Mehlville School District enrollment declines as district ages


Oakville Elementary students Baileigh Holland, Logan Woods, Tommy Schoen and Hanna Backs walk into school together on the first day in 2018.

By Erin Achenbach, Staff Reporter

Enrollment in the Mehlville School District continues to decline, a trend that was confirmed by a demographic study last year after an initial study in 2017.

The Board of Education approved a $27,463 demographic and enrollment study in June, which was conducted by Business Information Systems owner Preston Smith, who also helmed Mehlville’s 2017 study.

According to demographic data presented to the board Jan. 16 by Planning and Development Executive Director Chad Dickemper, the district saw a steep decline in projected enrollment, mirroring a longer pattern of decline in the district.

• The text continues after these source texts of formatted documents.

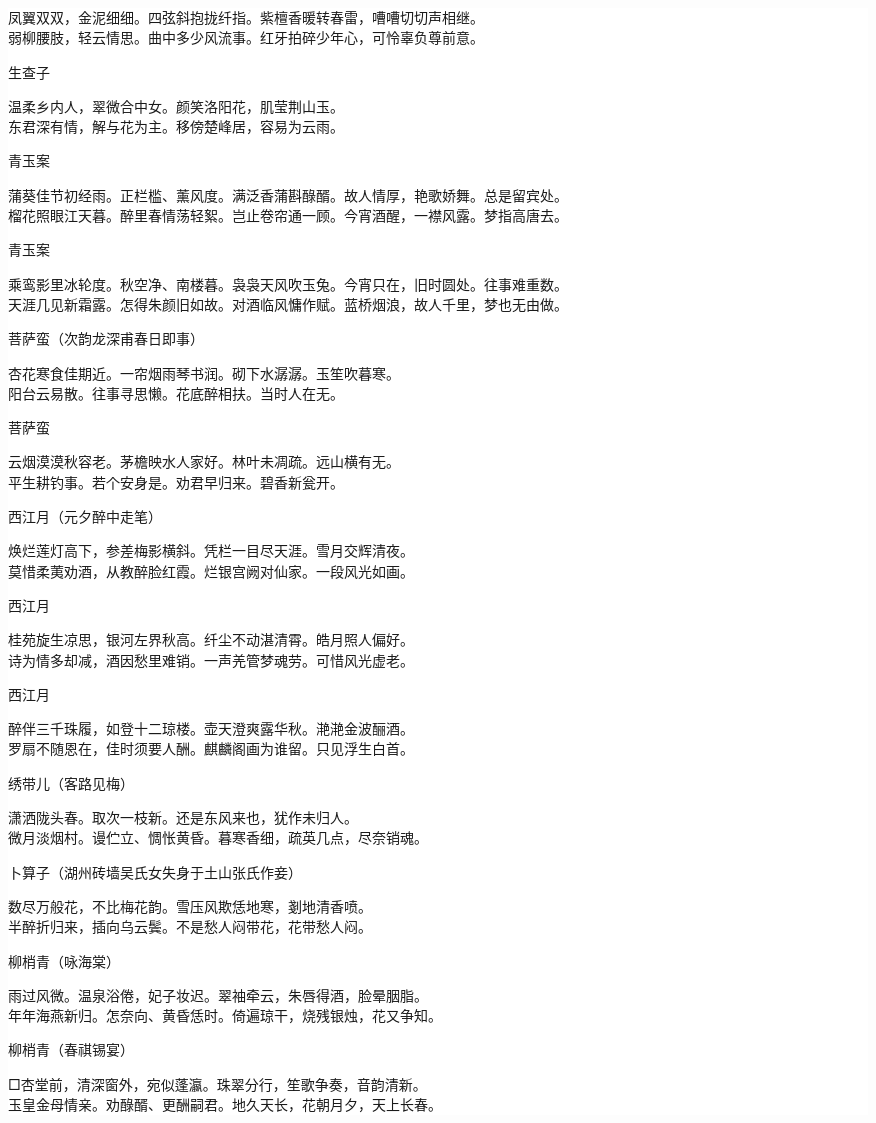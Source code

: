 凤翼双双，金泥细细。四弦斜抱拢纤指。紫檀香暖转春雷，嘈嘈切切声相继。  
弱柳腰肢，轻云情思。曲中多少风流事。红牙拍碎少年心，可怜辜负尊前意。  

生查子  

温柔乡内人，翠微合中女。颜笑洛阳花，肌莹荆山玉。  
东君深有情，解与花为主。移傍楚峰居，容易为云雨。  

青玉案  

蒲葵佳节初经雨。正栏槛、薰风度。满泛香蒲斟醁醑。故人情厚，艳歌娇舞。总是留宾处。  
榴花照眼江天暮。醉里春情荡轻絮。岂止卷帘通一顾。今宵酒醒，一襟风露。梦指高唐去。  

青玉案  

乘鸾影里冰轮度。秋空净、南楼暮。袅袅天风吹玉兔。今宵只在，旧时圆处。往事难重数。  
天涯几见新霜露。怎得朱颜旧如故。对酒临风慵作赋。蓝桥烟浪，故人千里，梦也无由做。  

菩萨蛮（次韵龙深甫春日即事）  

杏花寒食佳期近。一帘烟雨琴书润。砌下水潺潺。玉笙吹暮寒。  
阳台云易散。往事寻思懒。花底醉相扶。当时人在无。  

菩萨蛮  

云烟漠漠秋容老。茅檐映水人家好。林叶未凋疏。远山横有无。  
平生耕钓事。若个安身是。劝君早归来。碧香新瓮开。  

西江月（元夕醉中走笔）  

焕烂莲灯高下，参差梅影横斜。凭栏一目尽天涯。雪月交辉清夜。  
莫惜柔荑劝酒，从教醉脸红霞。烂银宫阙对仙家。一段风光如画。  

西江月  

桂苑旋生凉思，银河左界秋高。纤尘不动湛清霄。皓月照人偏好。  
诗为情多却减，酒因愁里难销。一声羌管梦魂劳。可惜风光虚老。  

西江月  

醉伴三千珠履，如登十二琼楼。壶天澄爽露华秋。滟滟金波酾酒。  
罗扇不随恩在，佳时须要人酬。麒麟阁画为谁留。只见浮生白首。  

绣带儿（客路见梅）  

潇洒陇头春。取次一枝新。还是东风来也，犹作未归人。  
微月淡烟村。谩伫立、惆怅黄昏。暮寒香细，疏英几点，尽奈销魂。  

卜算子（湖州砖墙吴氏女失身于土山张氏作妾）  

数尽万般花，不比梅花韵。雪压风欺恁地寒，剗地清香喷。  
半醉折归来，插向乌云鬓。不是愁人闷带花，花带愁人闷。  

柳梢青（咏海棠）  

雨过风微。温泉浴倦，妃子妆迟。翠袖牵云，朱唇得酒，脸晕胭脂。  
年年海燕新归。怎奈向、黄昏恁时。倚遍琼干，烧残银烛，花又争知。  

柳梢青（春祺锡宴）  

□杏堂前，清深窗外，宛似蓬瀛。珠翠分行，笙歌争奏，音韵清新。  
玉皇金母情亲。劝醁醑、更酬嗣君。地久天长，花朝月夕，天上长春。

“When graphed, it (enrollment) appears as an inverted U-shaped pattern,” Dickemper told the board. “This peaked in 1994 and 1995, and we had a total enrollment of 12,146 students,” now down to 10,007.

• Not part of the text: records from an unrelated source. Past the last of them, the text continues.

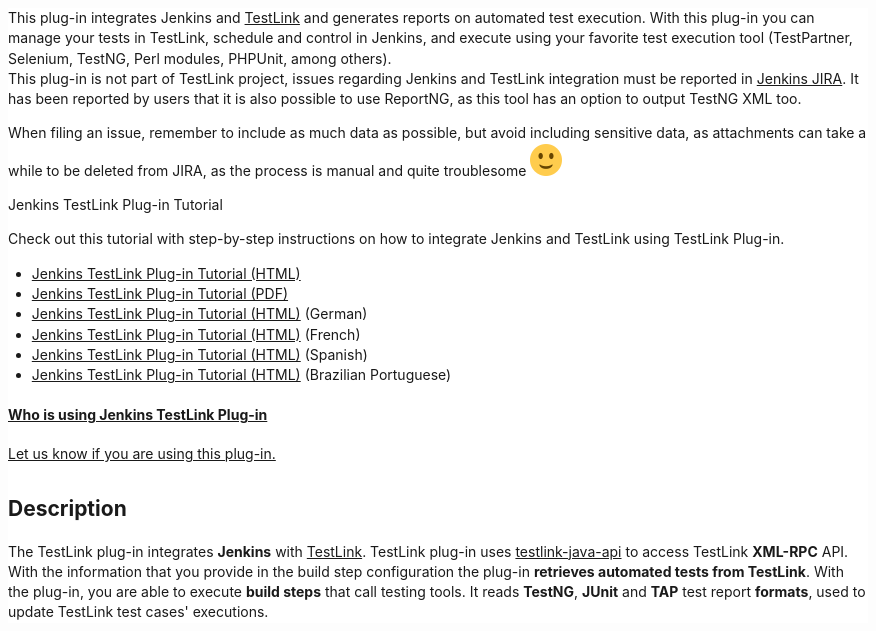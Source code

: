 
This plug-in integrates Jenkins and [TestLink](http://testlink.org/) and
generates reports on automated test execution. With this plug-in you can
manage your tests in TestLink, schedule and control in Jenkins, and
execute using your favorite test execution tool (TestPartner, Selenium,
TestNG, Perl modules, PHPUnit, among others).  
This plug-in is not part of TestLink project, issues regarding Jenkins
and TestLink integration must be reported in [Jenkins
JIRA](http://issues.jenkins-ci.org/). It has been reported by users that
it is also possible to use ReportNG, as this tool has an option to
output TestNG XML too.

When filing an issue, remember to include as much data as possible, but
avoid including sensitive data, as attachments can take a while to be
deleted from JIRA, as the process is manual and quite troublesome
![(smile)](docs/images/smile.svg)

Jenkins TestLink Plug-in Tutorial

Check out this tutorial with step-by-step instructions on how to
integrate Jenkins and TestLink using TestLink Plug-in.

-   [Jenkins TestLink Plug-in Tutorial
    (HTML)](http://tupilabs.com/books/jenkins-testlink-plugin-tutorial/en/index.html)
-   [Jenkins TestLink Plug-in Tutorial
    (PDF)](http://tupilabs.com/books/jenkins-testlink-plugin-tutorial/en/book.pdf)
-   [Jenkins TestLink Plug-in Tutorial
    (HTML)](http://tupilabs.com/books/jenkins-testlink-plugin-tutorial/de-de/index.html)
    (German)
-   [Jenkins TestLink Plug-in Tutorial
    (HTML)](http://tupilabs.com/books/jenkins-testlink-plugin-tutorial/fr/index.html)
    (French)
-   [Jenkins TestLink Plug-in Tutorial
    (HTML)](http://tupilabs.com/books/jenkins-testlink-plugin-tutorial/es/index.html)
    (Spanish)
-   [Jenkins TestLink Plug-in Tutorial
    (HTML)](http://tupilabs.com/books/jenkins-testlink-plugin-tutorial/pt-br/index.html)
    (Brazilian Portuguese)

#### [Who is using Jenkins TestLink Plug-in](https://wiki.jenkins.io/display/JENKINS/Who+is+using+TestLink+Plug-in)

[Let us know if you are using this
plug-in.](https://wiki.jenkins.io/display/JENKINS/Who+is+using+TestLink+Plug-in)

## Description

The TestLink plug-in integrates **Jenkins** with
[TestLink](http://testlink.org/). TestLink plug-in uses
[testlink-java-api](http://testlinkjavaapi.sourceforge.net/ "testlink-java-api")
to access TestLink **XML-RPC** API. With the information that you
provide in the build step configuration the plug-in **retrieves
automated tests from TestLink**. With the plug-in, you are able to
execute **build steps** that call testing tools. It reads **TestNG**,
**JUnit** and **TAP** test report **formats**, used to update TestLink
test cases' executions.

Participation in the city-county voluntary desegregation program Voluntary Interdistrict Choice Corporation, or VICC, mirrors that decline, as VICC participation falls. VICC is only accepting siblings.

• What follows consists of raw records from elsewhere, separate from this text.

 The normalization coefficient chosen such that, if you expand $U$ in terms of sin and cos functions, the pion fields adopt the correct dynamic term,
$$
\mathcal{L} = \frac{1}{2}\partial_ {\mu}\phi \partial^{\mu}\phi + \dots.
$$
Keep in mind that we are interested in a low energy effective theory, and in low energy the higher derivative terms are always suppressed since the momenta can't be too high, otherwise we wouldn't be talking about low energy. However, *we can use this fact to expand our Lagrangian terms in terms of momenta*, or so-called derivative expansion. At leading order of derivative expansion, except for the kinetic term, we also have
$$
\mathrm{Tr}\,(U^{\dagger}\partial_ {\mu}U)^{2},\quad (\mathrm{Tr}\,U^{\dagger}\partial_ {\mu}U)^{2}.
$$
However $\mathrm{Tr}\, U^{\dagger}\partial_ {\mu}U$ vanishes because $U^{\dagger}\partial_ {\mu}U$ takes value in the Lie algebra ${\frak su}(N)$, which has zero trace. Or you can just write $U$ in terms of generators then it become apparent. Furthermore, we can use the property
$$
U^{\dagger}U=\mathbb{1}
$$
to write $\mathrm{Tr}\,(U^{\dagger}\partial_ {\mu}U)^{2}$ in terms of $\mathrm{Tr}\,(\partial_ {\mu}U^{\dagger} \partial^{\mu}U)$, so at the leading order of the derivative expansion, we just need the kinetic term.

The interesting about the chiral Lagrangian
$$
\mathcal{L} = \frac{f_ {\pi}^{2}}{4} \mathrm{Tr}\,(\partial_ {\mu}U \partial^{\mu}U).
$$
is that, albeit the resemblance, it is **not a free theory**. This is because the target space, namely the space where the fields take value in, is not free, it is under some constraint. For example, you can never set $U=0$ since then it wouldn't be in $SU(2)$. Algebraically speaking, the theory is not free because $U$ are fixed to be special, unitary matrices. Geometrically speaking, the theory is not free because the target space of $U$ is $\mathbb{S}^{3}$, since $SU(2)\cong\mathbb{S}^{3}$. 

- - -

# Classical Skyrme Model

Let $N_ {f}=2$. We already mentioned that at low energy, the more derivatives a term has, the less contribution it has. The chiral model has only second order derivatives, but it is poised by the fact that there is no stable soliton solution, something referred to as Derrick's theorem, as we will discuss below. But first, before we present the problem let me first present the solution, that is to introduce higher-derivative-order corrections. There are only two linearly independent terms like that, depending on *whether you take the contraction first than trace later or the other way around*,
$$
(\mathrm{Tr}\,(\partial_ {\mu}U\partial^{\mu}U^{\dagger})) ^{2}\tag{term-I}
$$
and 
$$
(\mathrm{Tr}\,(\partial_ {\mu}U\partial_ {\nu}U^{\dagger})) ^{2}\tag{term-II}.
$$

The number of students who participate in the VICC program is currently under 200 students, said Dickemper.

Dickemper also pointed out that despite declining enrollment, grade-level distribution throughout the district has remained fairly equitable.

The study cited three reasons behind declining enrollment in the district, such as declining birth rates, an increasing elderly population and more students attending private and parochial schools.

The number of births in the district has declined by 16.9 percent while the elderly population has increased, according to the study.

The district is also only capturing 76.3 percent of its market share of students, which means there are roughly 3,000 students who live within attendance boundaries who do not attend a Mehlville school. The state average is 86 percent.

Dickemper added that the information from the study had a wide range of uses, from Communications Department and district branding to the Facilities Steering Committee as it continues to review district facilities and suggest upgrades. Enrollment also has an impact on funding from the state.

“I cannot stress enough how important it will be for us to promote the U.S. census. We need an accurate count of residents, families, folks that are living within the district,” said Dickemper. “The more people we have counted, the better it will be for the district.”

“I’m optimistic that steps we’re taking to listen to the community, to engage them through ThoughtExchange, board listening sessions, et cetera, and help shape the renewal of the strategic plan will result in things that appeal to families,” added Dickemper.

“It’s concrete steps that are being taken, that perceptions are beginning to improve about the district and the schools and those perceptions are what people are going to base their decisions off of,” said board President Kevin Schartner.

Currently, the district tentatively plans to conduct another demographic study for the 2022-2023 school year.